2

i have a chat window which has a close button(input type='image') and onclick i want to remove the chat window from the parent node and i use this code

closeBtn.setAttribute("onclick", "return closeContainer(cc" + friendId + ");");

please note that this button is created through javascipt and the cc223423432 (say) will be the id of the chat window

here is my code to remove it

function closeContainer(ccId) {
    var x = ccId;
    x.parentNode.removeChild(x);
    //..........
}

now in IE8 and Chrome it finds the passed argument as HTMLDIV and works fine but in firefox it give an error cc223423432 is undefined any idea why???

i know i can always do a document.getElementByID and then remove it but please if there is anything i am missing please tell

1
  • Thanks guys, i needed to know that i wasnt missing anything....i will change the code as needed Commented Oct 5, 2009 at 7:00

5 Answers 5

4

closeBtn.setAttribute("onclick", "return closeContainer(cc" + friendId + ");");

Don't use setAttribute to set event handlers... actually don't use setAttribute on an HTML document at all. There are bugs in IE6-7 affecting many attributes, including event handlers. Always use the ‘DOM Level 2 HTML’ direct attribute properties instead; they're reliable and make your code easier to read.

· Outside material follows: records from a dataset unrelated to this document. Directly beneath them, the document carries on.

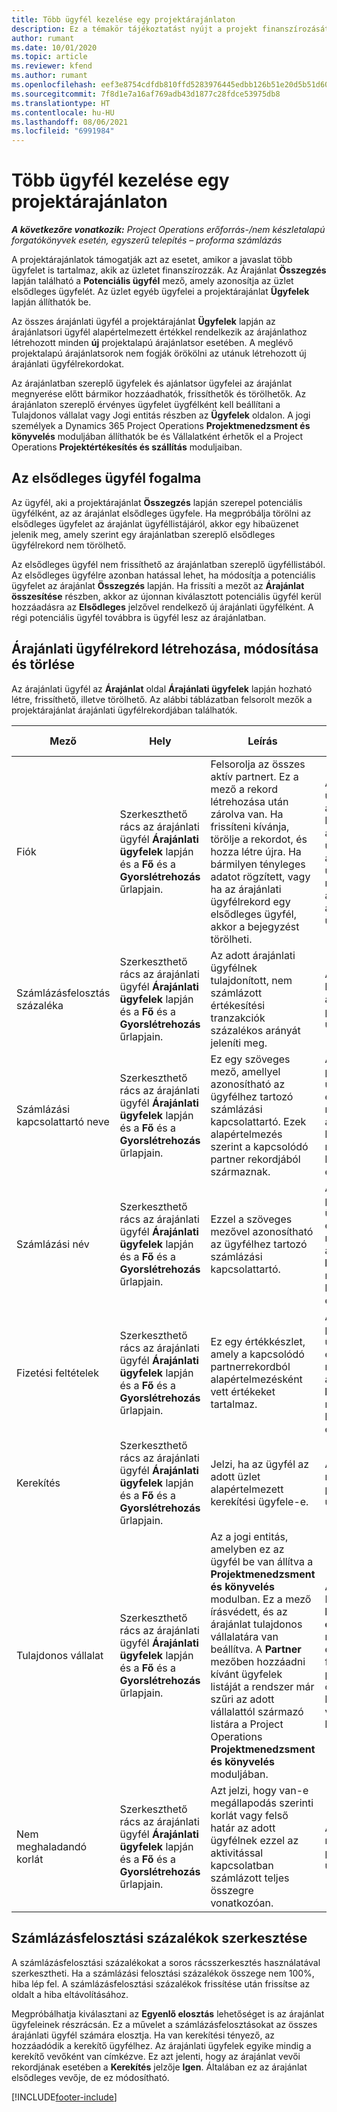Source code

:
 ```yaml
---
title: Több ügyfél kezelése egy projektárajánlaton
description: Ez a témakör tájékoztatást nyújt a projekt finanszírozását végző több ügyfelet tartalmazó árajánlatok használatáról.
author: rumant
ms.date: 10/01/2020
ms.topic: article
ms.reviewer: kfend
ms.author: rumant
ms.openlocfilehash: eef3e8754cdfdb810ffd5283976445edbb126b51e20d5b51d603d2ba9e2c02c9
ms.sourcegitcommit: 7f8d1e7a16af769adb43d1877c28fdce53975db8
ms.translationtype: HT
ms.contentlocale: hu-HU
ms.lasthandoff: 08/06/2021
ms.locfileid: "6991984"
---
```

# <a name="manage-multiple-customers-on-a-project-quote"></a>Több ügyfél kezelése egy projektárajánlaton

_**A következőre vonatkozik:** Project Operations erőforrás-/nem készletalapú forgatókönyvek esetén, egyszerű telepítés – proforma számlázás_

A projektárajánlatok támogatják azt az esetet, amikor a javaslat több ügyfelet is tartalmaz, akik az üzletet finanszírozzák. Az Árajánlat **Összegzés** lapján található a **Potenciális ügyfél** mező, amely azonosítja az üzlet elsődleges ügyfelét. Az üzlet egyéb ügyfelei a projektárajánlat **Ügyfelek** lapján állíthatók be.

Az összes árajánlati ügyfél a projektárajánlat **Ügyfelek** lapján az árajánlatsori ügyfél alapértelmezett értékkel rendelkezik az árajánlathoz létrehozott minden **új** projektalapú árajánlatsor esetében. A meglévő projektalapú árajánlatsorok nem fogják örökölni az utánuk létrehozott új árajánlati ügyfélrekordokat.

Az árajánlatban szereplő ügyfelek és ajánlatsor ügyfelei az árajánlat megnyerése előtt bármikor hozzáadhatók, frissíthetők és törölhetők. Az árajánlaton szereplő érvényes ügyfelet üygfélként kell beállítani a Tulajdonos vállalat vagy Jogi entitás részben az **Ügyfelek** oldalon. A jogi személyek a Dynamics 365 Project Operations **Projektmenedzsment és könyvelés** moduljában állíthatók be és Vállalatként érhetők el a Project Operations **Projektértékesítés és szállítás** moduljaiban.

## <a name="concept-of-a-primary-customer"></a>Az elsődleges ügyfél fogalma

Az ügyfél, aki a projektárajánlat **Összegzés** lapján szerepel potenciális ügyfélként, az az árajánlat elsődleges ügyfele. Ha megpróbálja törölni az elsődleges ügyfelet az árajánlat ügyféllistájáról, akkor egy hibaüzenet jelenik meg, amely szerint egy árajánlatban szereplő elsődleges ügyfélrekord nem törölhető.

Az elsődleges ügyfél nem frissíthető az árajánlatban szereplő ügyféllistából. Az elsődleges ügyfélre azonban hatással lehet, ha módosítja a potenciális ügyfelet az árajánlat **Összegzés** lapján. Ha frissíti a mezőt az **Árajánlat összesítése** részben, akkor az újonnan kiválasztott potenciális ügyfél kerül hozzáadásra az **Elsődleges** jelzővel rendelkező új árajánlati ügyfélként. A régi potenciális ügyfél továbbra is ügyfél lesz az árajánlatban.

## <a name="create-update-or-delete-a-quote-customer-record"></a>Árajánlati ügyfélrekord létrehozása, módosítása és törlése

Az árajánlati ügyfél az **Árajánlat** oldal **Árajánlati ügyfelek** lapján hozható létre, frissíthető, illetve törölhető. Az alábbi táblázatban felsorolt mezők a projektárajánlat árajánlati ügyfélrekordjában találhatók.

| **Mező** | **Hely** | **Leírás** | **Alsóbb rétegbeli hatás** |
| --- | --- | --- | --- |
| Fiók | Szerkeszthető rács az árajánlati ügyfél **Árajánlati ügyfelek** lapján és a **Fő** és a **Gyorslétrehozás** űrlapjain. | Felsorolja az összes aktív partnert. Ez a mező a rekord létrehozása után zárolva van. Ha frissíteni kívánja, törölje a rekordot, és hozza létre újra. Ha bármilyen tényleges adatot rögzített, vagy ha az árajánlati ügyfélrekord egy elsődleges ügyfél, akkor a bejegyzést törölheti. | Az árajánlati ügyfeleket a rendszer az árajánlatsor létrehozásakor árajánlatsori ügyfelekként másolja át. Az árajánlati ügyfelek az árajánlat megnyerése után átmásolásra kerülnek a projektszerződési ügyfelekbe is. |
| Számlázásfelosztás százaléka | Szerkeszthető rács az árajánlati ügyfél **Árajánlati ügyfelek** lapján és a **Fő** és a **Gyorslétrehozás** űrlapjain. | Az adott árajánlati ügyfélnek tulajdonított, nem számlázott értékesítési tranzakciók százalékos arányát jeleníti meg. | Átmásolva a létrehozott új árajánlatsorokba és a projektszerződés ügyfeleihez. |
| Számlázási kapcsolattartó neve | Szerkeszthető rács az árajánlati ügyfél **Árajánlati ügyfelek** lapján és a **Fő** és a **Gyorslétrehozás** űrlapjain. | Ez egy szöveges mező, amellyel azonosítható az ügyfélhez tartozó számlázási kapcsolattartó. Ezek alapértelmezés szerint a kapcsolódó partner rekordjából származnak. | Átmásolva a projektszerződés ügyfeleihez, amikor egy árajánlatot megnyernek, és ezzel a Számlázási kapcsolattartó neve mező létrehozásra kerül a számlán ehhez az ügyfélhez. |
| Számlázási név | Szerkeszthető rács az árajánlati ügyfél **Árajánlati ügyfelek** lapján és a **Fő** és a **Gyorslétrehozás** űrlapjain. | Ezzel a szöveges mezővel azonosítható az ügyfélhez tartozó számlázási kapcsolattartó. | Átmásolva a projektszerződés ügyfeleihez, amikor egy árajánlatot megnyernek, és ezzel a **Számlázási kapcsolattartó neve** mező létrehozásra kerül a számlán ehhez az ügyfélhez. |
| Fizetési feltételek | Szerkeszthető rács az árajánlati ügyfél **Árajánlati ügyfelek** lapján és a **Fő** és a **Gyorslétrehozás** űrlapjain. | Ez egy értékkészlet, amely a kapcsolódó partnerrekordból alapértelmezésként vett értékeket tartalmaz. | Átmásolva a projektszerződés ügyfeleihez, amikor egy árajánlatot megnyernek, és ezzel a **Számlázási kapcsolattartó neve** mező létrehozásra kerül a számlán ehhez az ügyfélhez. |
| Kerekítés | Szerkeszthető rács az árajánlati ügyfél **Árajánlati ügyfelek** lapján és a **Fő** és a **Gyorslétrehozás** űrlapjain. | Jelzi, ha az ügyfél az adott üzlet alapértelmezett kerekítési ügyfele-e. | Az árajánlat megnyerése esetén a projektszerződések ügyfeleire másolódik. |
| Tulajdonos vállalat | Szerkeszthető rács az árajánlati ügyfél **Árajánlati ügyfelek** lapján és a **Fő** és a **Gyorslétrehozás** űrlapjain. | Az a jogi entitás, amelyben ez az ügyfél be van állítva a **Projektmenedzsment és könyvelés** modulban. Ez a mező írásvédett, és az árajánlat tulajdonos vállalatára van beállítva. A **Partner** mezőben hozzáadni kívánt ügyfelek listáját a rendszer már szűri az adott vállalattól származó listára a Project Operations **Projektmenedzsment és könyvelés** moduljában. | A tulajdonos vállalat a Project Operations **Projektmenedzsment és könyvelés** moduljában a jogi entitás fogalmának felel meg. A projektből származó összes költséget és bevételt a tulajdonos vállalat főkönyvében kell könyvelni. |
| Nem meghaladandó korlát | Szerkeszthető rács az árajánlati ügyfél **Árajánlati ügyfelek** lapján és a **Fő** és a **Gyorslétrehozás** űrlapjain. | Azt jelzi, hogy van-e megállapodás szerinti korlát vagy felső határ az adott ügyfélnek ezzel az aktivitással kapcsolatban számlázott teljes összegre vonatkozóan. | Az árajánlat megnyerése esetén a projektszerződések ügyfeleire másolódik. |

## <a name="editing-billing-split-percentages"></a>Számlázásfelosztási százalékok szerkesztése

A számlázásfelosztási százalékokat a soros rácsszerkesztés használatával szerkesztheti. Ha a számlázási felosztási százalékok összege nem 100%, hiba lép fel. A számlázásfelosztási százalékok frissítése után frissítse az oldalt a hiba eltávolításához.

Megpróbálhatja kiválasztani az **Egyenlő elosztás** lehetőséget is az árajánlat ügyfeleinek részrácsán. Ez a művelet a számlázásfelosztásokat az összes árajánlati ügyfél számára elosztja. Ha van kerekítési tényező, az hozzáadódik a kerekítő ügyfélhez. Az árajánlati ügyfelek egyike mindig a kerekítő vevőként van címkézve. Ez azt jelenti, hogy az árajánlat vevői rekordjának esetében a **Kerekítés** jelzője **Igen**. Általában ez az árajánlat elsődleges vevője, de ez módosítható.


[!INCLUDE[footer-include](../includes/footer-banner.md)]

Lose the attempt to create a function from a string (this is almost always the wrong thing), and just write:

closeBtn.onclick= function() {
    return closeContainer(document.getElementById('cc'+friendId));
};

or even just put the closeContainer functionality inline:

closeBtn.onclick= function() {
    var el= document.getElementById('cc'+friendId);
    el.parentNode.removeChild(el);
    return false;
};

in firefox it give an error cc223423432 is undefined any idea why???

Because IE makes every element with an id (or in some cases name) a global variable (a property of window). So in IE you can get away with just saying cc223423432 and getting a reference to your object.

This is a really bad thing to rely on, though. As well as not existing in other browsers, it clutters up the global namespace with crap and will go wrong as soon as you do actually have a variable with the same name as an id on your page.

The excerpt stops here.